I'll summarise some of the biggest issues left to tackle here...
Node Storage and Retrieval
The framework will be built to support the EAV model. It'll need to be able to store nodes, attributes and a value for each node-attribute relationship.
The biggest problem here is that I don't want to set all attribute value columns to a text or varchar data type (as some frameworks do as a cop-out). I need to identify a schema that allows values to be stored in a column with the correct data type (integer, float, string or binary).
So, how would the framework retrieve all this information without generating multiple queries per node? There are a couple of options weighing up in my head at the moment:
- Query Solr and rely on that to do all the complicated internal stuff and return me the hydrated node. Can Solr handle this much responsibility? How good is it at storing data for potentionally >500,000 nodes? Could it be relied on by a high traffic web site?
- Make use of the MySQL coalesce function (thanks to John Wright). The schema would be very straight forward, as would the queries. What's the performance like though? I'd still need to think about how to avoid a huge node_attribute_value table. Perhaps split it up by content type, similar to the CCK module in Drupal?
Right now I'm favouring option two.
URL Generation
The framework will have a category structure which will in turn provide a dynamic menu structure. This allows content publishers to freely create new channels, microsites, etc. and for a link to be placed automatically into the navigation of the site. Easy enough.
However, each node can be assigned to many menu placements (e.g. Featured and News > Sports). One assignment must be made the primary. Each node would have it's own URL slug, the the full URL to the node would be prepended by the category(ies) slug(s), e.g. /featured/my-node.html and /news/sports/my-node.html. This system would allow the same node to appear within several sections of the site, with different URLs. Bad for SEO? Yes. So we'd need to map and use canonical links to point to the primary URL. In addition, we'd need to keep track of previous node URLs to generate 301's if/when a slug changes.
So, how do we store all the URLs for a node? We could simply put all URLs into a table with a relation to which node it belongs to. Would those URLs contain the category slug, or just the node slug? If they contain the category slug, how would we update... I'll stop there. I've just answered my own question: yes, store the category slug as well as the node slug and insert a new row if a slug changes, and set the existing row to 301 to the new row. Sorry if that's not clear, it's there for my own benefit so I don't forget!
Looks like that question may now be answered.
Configuration
There are many types of configuration that the framework will require.
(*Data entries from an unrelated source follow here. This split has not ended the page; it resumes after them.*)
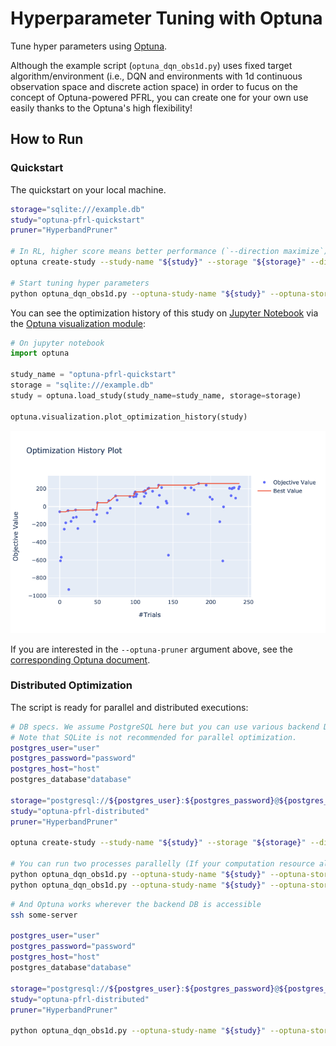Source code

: # Hyperparameter Tuning with Optuna

Tune hyper parameters using [Optuna](https://optuna.org/).

Although the example script (`optuna_dqn_obs1d.py`) uses fixed target algorithm/environment
(i.e., DQN and environments with 1d continuous observation space and discrete action space)
in order to fucus on the concept of Optuna-powered PFRL,
you can create one for your own use easily thanks to the Optuna's high flexibility!


## How to Run

### Quickstart

The quickstart on your local machine.

```bash
storage="sqlite:///example.db"
study="optuna-pfrl-quickstart"
pruner="HyperbandPruner"

# In RL, higher score means better performance (`--direction maximize`)
optuna create-study --study-name "${study}" --storage "${storage}" --direction maximize

# Start tuning hyper parameters
python optuna_dqn_obs1d.py --optuna-study-name "${study}" --optuna-storage "${storage}" --optuna-pruner "${pruner}"
```

You can see the optimization history of this study on [Jupyter Notebook](https://jupyter.org/install)
via the [Optuna visualization module](https://optuna.readthedocs.io/en/latest/reference/visualization.html):

```python
# On jupyter notebook
import optuna

study_name = "optuna-pfrl-quickstart"
storage = "sqlite:///example.db"
study = optuna.load_study(study_name=study_name, storage=storage)

optuna.visualization.plot_optimization_history(study)
```

![optimization_history](assets/optimization_history.png)


If you are interested in the `--optuna-pruner` argument above, see the
[corresponding Optuna document](https://optuna.readthedocs.io/en/latest/reference/pruners.html).


### Distributed Optimization

The script is ready for parallel and distributed executions:

```bash
# DB specs. We assume PostgreSQL here but you can use various backend DB engines.
# Note that SQLite is not recommended for parallel optimization.
postgres_user="user"
postgres_password="password"
postgres_host="host"
postgres_database"database"

storage="postgresql://${postgres_user}:${postgres_password}@${postgres_host}/${postgres_database}"
study="optuna-pfrl-distributed"
pruner="HyperbandPruner"

optuna create-study --study-name "${study}" --storage "${storage}" --direction maximize

# You can run two processes parallelly (If your computation resource allows!)
python optuna_dqn_obs1d.py --optuna-study-name "${study}" --optuna-storage "${storage}" --optuna-pruner "${pruner}" &
python optuna_dqn_obs1d.py --optuna-study-name "${study}" --optuna-storage "${storage}" --optuna-pruner "${pruner}" &
```

```bash
# And Optuna works wherever the backend DB is accessible
ssh some-server

postgres_user="user"
postgres_password="password"
postgres_host="host"
postgres_database"database"

storage="postgresql://${postgres_user}:${postgres_password}@${postgres_host}/${postgres_database}"
study="optuna-pfrl-distributed"
pruner="HyperbandPruner"

python optuna_dqn_obs1d.py --optuna-study-name "${study}" --optuna-storage "${storage}" --optuna-pruner "${pruner}" 
```

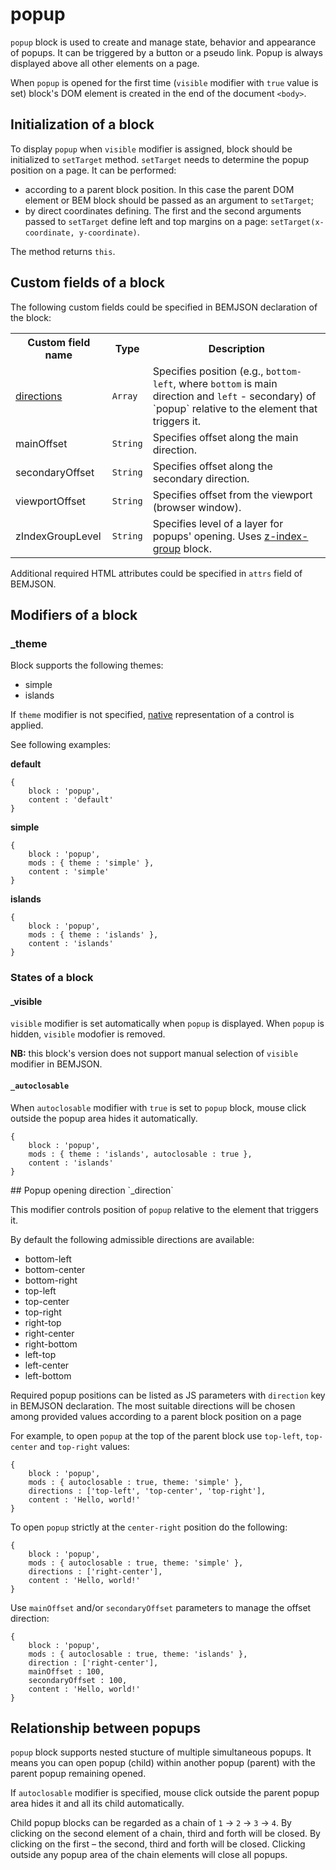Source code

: # popup

`popup` block is used to create and manage state, behavior and appearance of popups. It can be triggered by a button or a pseudo link. Popup is always displayed above all other elements on a page.

When `popup` is opened for the first time (`visible` modifier with `true` value is set) block's DOM element is created in the end of the document `<body>`.

## Initialization of a block

To display `popup` when `visible` modifier is assigned, block should be initialized to `setTarget` method. `setTarget` needs to determine the popup position on a page. It can be performed:

* according to a parent block position. In this case the parent DOM element or BEM block should be passed as an argument to `setTarget`;
* by direct coordinates defining. The first and the second arguments passed to `setTarget` define left and top margins on a page: `setTarget(x-coordinate, y-coordinate)`.

The method returns `this`.

## Custom fields of a block

The following custom fields could be specified in BEMJSON declaration of the block:

<table>
    <tr>
        <th>Custom field name</th>
        <th>Type</th>
        <th>Description</th>
    </tr>
    <tr>
        <td><a href="#direction">directions</a></td>
        <td>
            <code>Array</code>
        </td>
        <td>Specifies position (e.g., <code>bottom-left</code>, where <code>bottom</code> is main direction and <code>left</code> - secondary) of `popup` relative to the element that triggers it.</td>
    </tr>
    <tr>
        <td>mainOffset</td>
        <td>
            <code>String</code>
        </td>
        <td>Specifies offset along the main direction.</td>
    </tr>
    <tr>
        <td>secondaryOffset</td>
        <td>
            <code>String</code></td>
        <td>Specifies offset along the secondary direction.</td>
    </tr>
    <tr>
        <td>viewportOffset</td>
        <td>
            <code>String</code>
        </td>
        <td>Specifies offset from the viewport (browser window).</td>
    </tr>
    <tr>
        <td>zIndexGroupLevel</td>
        <td>
            <code>String</code>
        </td>
        <td>Specifies level of a layer for popups' opening. Uses <a href="../z-index-group/z-index.group.ru.md">z-index-group</a> block.</td>
    </tr>
</table>

Additional required HTML attributes could be specified in `attrs` field of BEMJSON.

## Modifiers of a block

### _theme

Block supports the following themes:

 * simple
 * islands

If `theme` modifier is not specified, [native](#native) representation of a control is applied.

See following examples:

<a name="native"></a>
**default**

```
{
    block : 'popup',
    content : 'default'
}
```

**simple**

```
{
    block : 'popup',
    mods : { theme : 'simple' },
    content : 'simple'
}
```

**islands**

```
{
    block : 'popup',
    mods : { theme : 'islands' },
    content : 'islands'
}
```

### States of a block

#### _visible

`visible` modifier is set automatically when `popup` is displayed. When `popup` is hidden, `visible` modofier is removed.

**NB:** this block's version does not support manual selection of `visible` modifier in BEMJSON.

#### `_autoclosable`

When `autoclosable` modifier with `true` is set to `popup` block, mouse click outside the popup area hides it automatically.

```
{
    block : 'popup',
    mods : { theme : 'islands', autoclosable : true },
    content : 'islands'
}
```

<a name="direction">
## Popup opening direction `_direction`

This modifier controls position of `popup` relative to the element that triggers it.

By default the following admissible directions are available:

* bottom-left
* bottom-center
* bottom-right
* top-left
* top-center
* top-right
* right-top
* right-center
* right-bottom
* left-top
* left-center
* left-bottom

Required popup positions can be listed as JS parameters with `direction` key in BEMJSON declaration. The most suitable directions will be chosen among provided values  according to a parent block position on a page

For example, to open `popup` at the top of the parent block use `top-left`, `top-center` and `top-right` values:

```
{
    block : 'popup',
    mods : { autoclosable : true, theme: 'simple' },
    directions : ['top-left', 'top-center', 'top-right'],
    content : 'Hello, world!'
}
```

To open `popup` strictly at the `center-right` position do the following:

```
{
    block : 'popup',
    mods : { autoclosable : true, theme: 'simple' },
    directions : ['right-center'],
    content : 'Hello, world!'
}
```

Use `mainOffset` and/or `secondaryOffset` parameters to manage the offset direction:

```
{
    block : 'popup',
    mods : { autoclosable : true, theme: 'islands' },
    direction : ['right-center'],
    mainOffset : 100,
    secondaryOffset : 100,
    content : 'Hello, world!'
}
```

## Relationship between popups

`popup` block supports nested stucture of multiple simultaneous popups. It means you can open popup (child) within another popup (parent) with the parent popup remaining opened.

If `autoclosable` modifier is specified, mouse click outside the parent popup area hides it and all its child automatically.

Child popup blocks can be regarded as a chain of `1` → `2` → `3` → `4`. By clicking on the second element of a chain, third and forth will be closed. By clicking on the first – the second, third and forth will be closed. Clicking outside any popup area of the chain elements will close all popups.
From database connection settings to routing and how many nodes to show on a listing page. Only some of this would be wise to make configurable using the database. I need to do some thinking and define a policy here.
There are lots more things to think about too, including exactly how the template system would work. Although on my mind, and considered when thinking about any of the above issues, these are relatively lower priority right now. I'll keep you updated with progress.